ABOUT THIS EXERCISE
Look at each line below and count those with the word "mmcomm"; the answer is that number only.

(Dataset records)

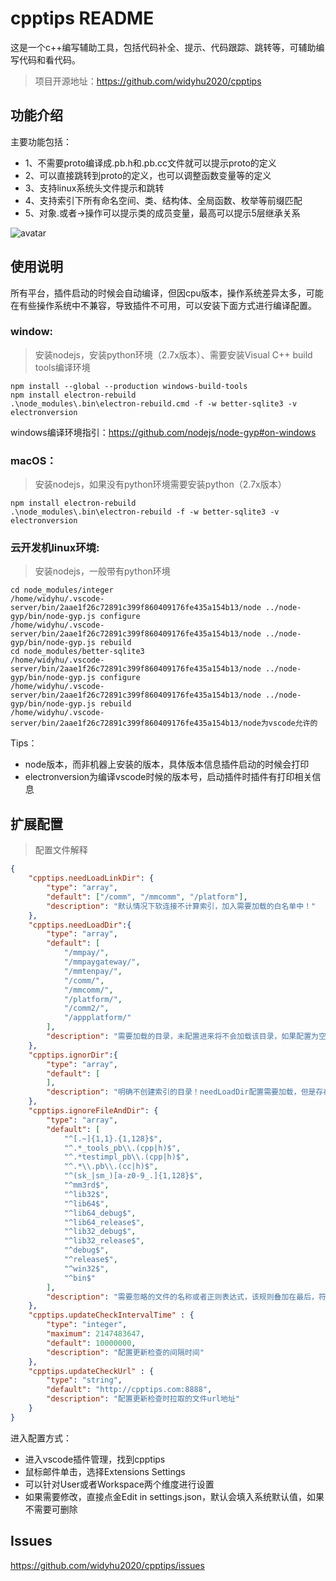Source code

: # cpptips README

这是一个c++编写辅助工具，包括代码补全、提示、代码跟踪、跳转等，可辅助编写代码和看代码。
> 项目开源地址：https://github.com/widyhu2020/cpptips

## 功能介绍

主要功能包括：
- 1、不需要proto编译成.pb.h和.pb.cc文件就可以提示proto的定义
- 2、可以直接跳转到proto的定义，也可以调整函数变量等的定义
- 3、支持linux系统头文件提示和跳转
- 4、支持索引下所有命名空间、类、结构体、全局函数、枚举等前缀匹配
- 5、对象.或者->操作可以提示类的成员变量，最高可以提示5层继承关系

![avatar](https://s1.ax1x.com/2020/04/12/GLi2D0.gif)

## 使用说明

 所有平台，插件启动的时候会自动编译，但因cpu版本，操作系统差异太多，可能在有些操作系统中不兼容，导致插件不可用，可以安装下面方式进行编译配置。

### window:
> 安装nodejs，安装python环境（2.7x版本）、需要安装Visual C++ build tools编译环境
```shell
npm install --global --production windows-build-tools
npm install electron-rebuild
.\node_modules\.bin\electron-rebuild.cmd -f -w better-sqlite3 -v electronversion
```
windows编译环境指引：https://github.com/nodejs/node-gyp#on-windows

### macOS：
> 安装nodejs，如果没有python环境需要安装python（2.7x版本）
```shell
npm install electron-rebuild
.\node_modules\.bin\electron-rebuild -f -w better-sqlite3 -v electronversion
```

### 云开发机linux环境:

>安装nodejs，一般带有python环境
```shell
cd node_modules/integer
/home/widyhu/.vscode-server/bin/2aae1f26c72891c399f860409176fe435a154b13/node ../node-gyp/bin/node-gyp.js configure
/home/widyhu/.vscode-server/bin/2aae1f26c72891c399f860409176fe435a154b13/node ../node-gyp/bin/node-gyp.js rebuild
cd node_modules/better-sqlite3
/home/widyhu/.vscode-server/bin/2aae1f26c72891c399f860409176fe435a154b13/node ../node-gyp/bin/node-gyp.js configure
/home/widyhu/.vscode-server/bin/2aae1f26c72891c399f860409176fe435a154b13/node ../node-gyp/bin/node-gyp.js rebuild
/home/widyhu/.vscode-server/bin/2aae1f26c72891c399f860409176fe435a154b13/node为vscode允许的
```
Tips：
- node版本，而非机器上安装的版本，具体版本信息插件启动的时候会打印
- electronversion为编译vscode时候的版本号，启动插件时插件有打印相关信息

## 扩展配置
> 配置文件解释
```json
{
	"cpptips.needLoadLinkDir": {
		"type": "array",
		"default": ["/comm", "/mmcomm", "/platform"],
		"description": "默认情况下软连接不计算索引，加入需要加载的白名单中！"
	},
	"cpptips.needLoadDir":{
		"type": "array",
		"default": [
			"/mmpay/",
			"/mmpaygateway/",
			"/mmtenpay/",
			"/comm/",
			"/mmcomm/",
			"/platform/",
			"/comm2/",
			"/appplatform/"
		],
		"description": "需要加载的目录，未配置进来将不会加载该目录，如果配置为空，则加载工程目录下全部目录！"
	},
	"cpptips.ignorDir":{
		"type": "array",
		"default": [
		],
		"description": "明确不创建索引的目录！needLoadDir配置需要加载，但是存在子目录不需要加载时，可以使用该配置项控制，非正则匹配"
	},
	"cpptips.ignoreFileAndDir": {
		"type": "array",
		"default": [
			"^[.~]{1,1}.{1,128}$",
			"^.*_tools_pb\\.(cpp|h)$",
			"^.*testimpl_pb\\.(cpp|h)$",
			"^.*\\.pb\\.(cc|h)$",
			"^(sk_|sm_)[a-z0-9_.]{1,128}$",
			"^mm3rd$",
			"^lib32$",
			"^lib64$",
			"^lib64_debug$",
			"^lib64_release$",
			"^lib32_debug$",
			"^lib32_release$",
			"^debug$",
			"^release$",
			"^win32$",
			"^bin$"
		],
		"description": "需要忽略的文件的名称或者正则表达式，该规则叠加在最后，符合该规则的文件或者文件夹都将不加载"
	},
	"cpptips.updateCheckIntervalTime" : {
		"type": "integer",
		"maximum": 2147483647,
		"default": 10000000,
		"description": "配置更新检查的间隔时间"
	},
	"cpptips.updateCheckUrl" : {
		"type": "string",
		"default": "http://cpptips.com:8888",
		"description": "配置更新检查时拉取的文件url地址"
	}
}
```

进入配置方式：
- 进入vscode插件管理，找到cpptips
- 鼠标邮件单击，选择Extensions Settings
- 可以针对User或者Workspace两个维度进行设置
- 如果需要修改，直接点金Edit in settings.json，默认会填入系统默认值，如果不需要可删除

## Issues

https://github.com/widyhu2020/cpptips/issues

OUTPUT
2